Numeric RDD Operations (DoubleRDDFunctions)

Additional operations available for RDDs containing numeric values.

/**
 * Extra functions available on RDDs of Doubles through an implicit conversion
 */
class DoubleRDDFunctions(self: RDD[Double]) {
  /** Compute the mean of this RDD's elements */
  def mean(): Double
  
  /** Compute the sum of this RDD's elements */
  def sum(): Double
  
  /** Find the minimum element in this RDD */
  def min(): Double
  
  /** Find the maximum element in this RDD */
  def max(): Double
  
  /** Compute the variance of this RDD's elements */
  def variance(): Double
  
  /** Compute the standard deviation of this RDD's elements */
  def stdev(): Double
  
  /** Compute the sample standard deviation of this RDD's elements */
  def sampleStdev(): Double
  
  /** Compute the sample variance of this RDD's elements */
  def sampleVariance(): Double
  
  /** Compute a histogram of the RDD using buckets evenly spaced between the minimum and maximum */
  def histogram(buckets: Int): (Array[Double], Array[Long])
  
  /** Compute a histogram using provided bucket boundaries */
  def histogram(buckets: Array[Double]): Array[Long]
  
  /** Return approximate percentiles */
  def approxQuantile(probabilities: Array[Double], relativeError: Double): Array[Double]
  
  /** Compute column summary statistics */
  def stats(): StatCounter
}

Usage Examples:

val doubleRDD = sc.parallelize(Array(1.0, 2.5, 3.7, 4.2, 5.8, 6.1))

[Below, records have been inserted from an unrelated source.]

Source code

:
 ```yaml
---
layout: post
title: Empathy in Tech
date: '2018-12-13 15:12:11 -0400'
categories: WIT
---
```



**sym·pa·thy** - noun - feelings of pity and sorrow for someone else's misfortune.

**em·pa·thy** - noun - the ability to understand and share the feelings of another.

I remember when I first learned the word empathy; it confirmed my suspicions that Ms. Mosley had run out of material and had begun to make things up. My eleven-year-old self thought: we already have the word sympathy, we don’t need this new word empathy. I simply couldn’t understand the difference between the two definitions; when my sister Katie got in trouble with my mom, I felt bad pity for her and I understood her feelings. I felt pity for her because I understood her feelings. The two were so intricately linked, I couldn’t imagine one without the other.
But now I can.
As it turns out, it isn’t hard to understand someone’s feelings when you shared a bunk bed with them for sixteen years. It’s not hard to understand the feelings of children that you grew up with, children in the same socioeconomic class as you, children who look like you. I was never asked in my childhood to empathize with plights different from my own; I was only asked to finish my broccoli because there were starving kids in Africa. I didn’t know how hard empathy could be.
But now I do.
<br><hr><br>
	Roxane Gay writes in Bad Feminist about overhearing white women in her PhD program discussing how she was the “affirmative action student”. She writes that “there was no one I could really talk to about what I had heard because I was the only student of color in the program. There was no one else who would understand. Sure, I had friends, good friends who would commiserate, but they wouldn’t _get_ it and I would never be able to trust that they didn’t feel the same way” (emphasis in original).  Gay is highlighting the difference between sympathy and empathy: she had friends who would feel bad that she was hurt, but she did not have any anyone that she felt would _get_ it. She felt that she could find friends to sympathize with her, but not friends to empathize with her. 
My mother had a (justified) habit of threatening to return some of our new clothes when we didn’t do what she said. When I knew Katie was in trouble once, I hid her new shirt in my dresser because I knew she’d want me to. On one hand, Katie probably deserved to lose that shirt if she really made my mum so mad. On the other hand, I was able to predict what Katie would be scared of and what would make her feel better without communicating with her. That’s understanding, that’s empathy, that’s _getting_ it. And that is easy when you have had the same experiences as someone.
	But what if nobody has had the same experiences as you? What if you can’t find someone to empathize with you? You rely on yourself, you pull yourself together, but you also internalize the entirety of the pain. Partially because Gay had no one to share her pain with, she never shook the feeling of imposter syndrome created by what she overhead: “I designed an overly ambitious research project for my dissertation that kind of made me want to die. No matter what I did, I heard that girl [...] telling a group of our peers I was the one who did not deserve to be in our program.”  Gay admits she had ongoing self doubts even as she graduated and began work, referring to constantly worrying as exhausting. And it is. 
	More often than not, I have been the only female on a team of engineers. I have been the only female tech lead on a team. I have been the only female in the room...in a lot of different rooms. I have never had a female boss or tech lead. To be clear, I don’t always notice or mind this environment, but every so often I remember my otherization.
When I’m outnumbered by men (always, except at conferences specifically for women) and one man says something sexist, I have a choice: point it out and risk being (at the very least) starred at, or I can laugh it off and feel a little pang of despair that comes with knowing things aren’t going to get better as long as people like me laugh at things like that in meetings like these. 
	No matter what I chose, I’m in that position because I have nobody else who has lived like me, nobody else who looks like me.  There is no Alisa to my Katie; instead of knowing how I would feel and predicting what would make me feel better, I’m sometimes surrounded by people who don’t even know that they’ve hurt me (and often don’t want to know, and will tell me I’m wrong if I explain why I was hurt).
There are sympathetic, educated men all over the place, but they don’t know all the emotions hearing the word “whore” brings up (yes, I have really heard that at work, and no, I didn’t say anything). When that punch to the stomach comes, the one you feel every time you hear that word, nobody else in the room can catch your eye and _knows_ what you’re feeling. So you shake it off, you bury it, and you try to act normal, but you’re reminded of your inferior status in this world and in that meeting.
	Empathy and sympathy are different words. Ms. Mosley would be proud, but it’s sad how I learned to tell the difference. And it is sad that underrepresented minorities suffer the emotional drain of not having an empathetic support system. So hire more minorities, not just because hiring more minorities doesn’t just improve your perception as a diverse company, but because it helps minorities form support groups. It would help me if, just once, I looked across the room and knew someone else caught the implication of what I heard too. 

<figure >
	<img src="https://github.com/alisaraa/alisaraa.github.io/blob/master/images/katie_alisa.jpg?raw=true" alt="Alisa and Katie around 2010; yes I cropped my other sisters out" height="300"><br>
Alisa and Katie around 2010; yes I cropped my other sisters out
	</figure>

// Statistical operations (implicit conversion)
val mean = doubleRDD.mean()
val stdDev = doubleRDD.stdev()
val variance = doubleRDD.variance()
val summary = doubleRDD.stats()

// Histogram
val (buckets, counts) = doubleRDD.histogram(5)
println(s"Histogram: ${buckets.zip(counts).mkString(", ")}")

Asynchronous RDD Actions

Asynchronous versions of RDD actions that return futures for non-blocking execution.

/**
 * Extra functions for performing asynchronous operations on RDDs
 */
class AsyncRDDActions[T: ClassTag](self: RDD[T]) {
  /** Returns a future for retrieving all elements of this RDD */
  def collectAsync(): FutureAction[Array[T]]
  
  /** Returns a future for counting the number of elements in the RDD */
  def countAsync(): FutureAction[Long]
  
  /** Returns a future for retrieving the first element in this RDD */
  def foreachAsync(f: T => Unit): FutureAction[Unit]
  
  /** Returns a future for applying a function to each partition of this RDD */
  def foreachPartitionAsync(f: Iterator[T] => Unit): FutureAction[Unit]
  
  /** Returns a future for retrieving the first num elements of the RDD */
  def takeAsync(num: Int): FutureAction[Array[T]]
}

Partition-Level Operations

Operations that work at the partition level for performance optimization.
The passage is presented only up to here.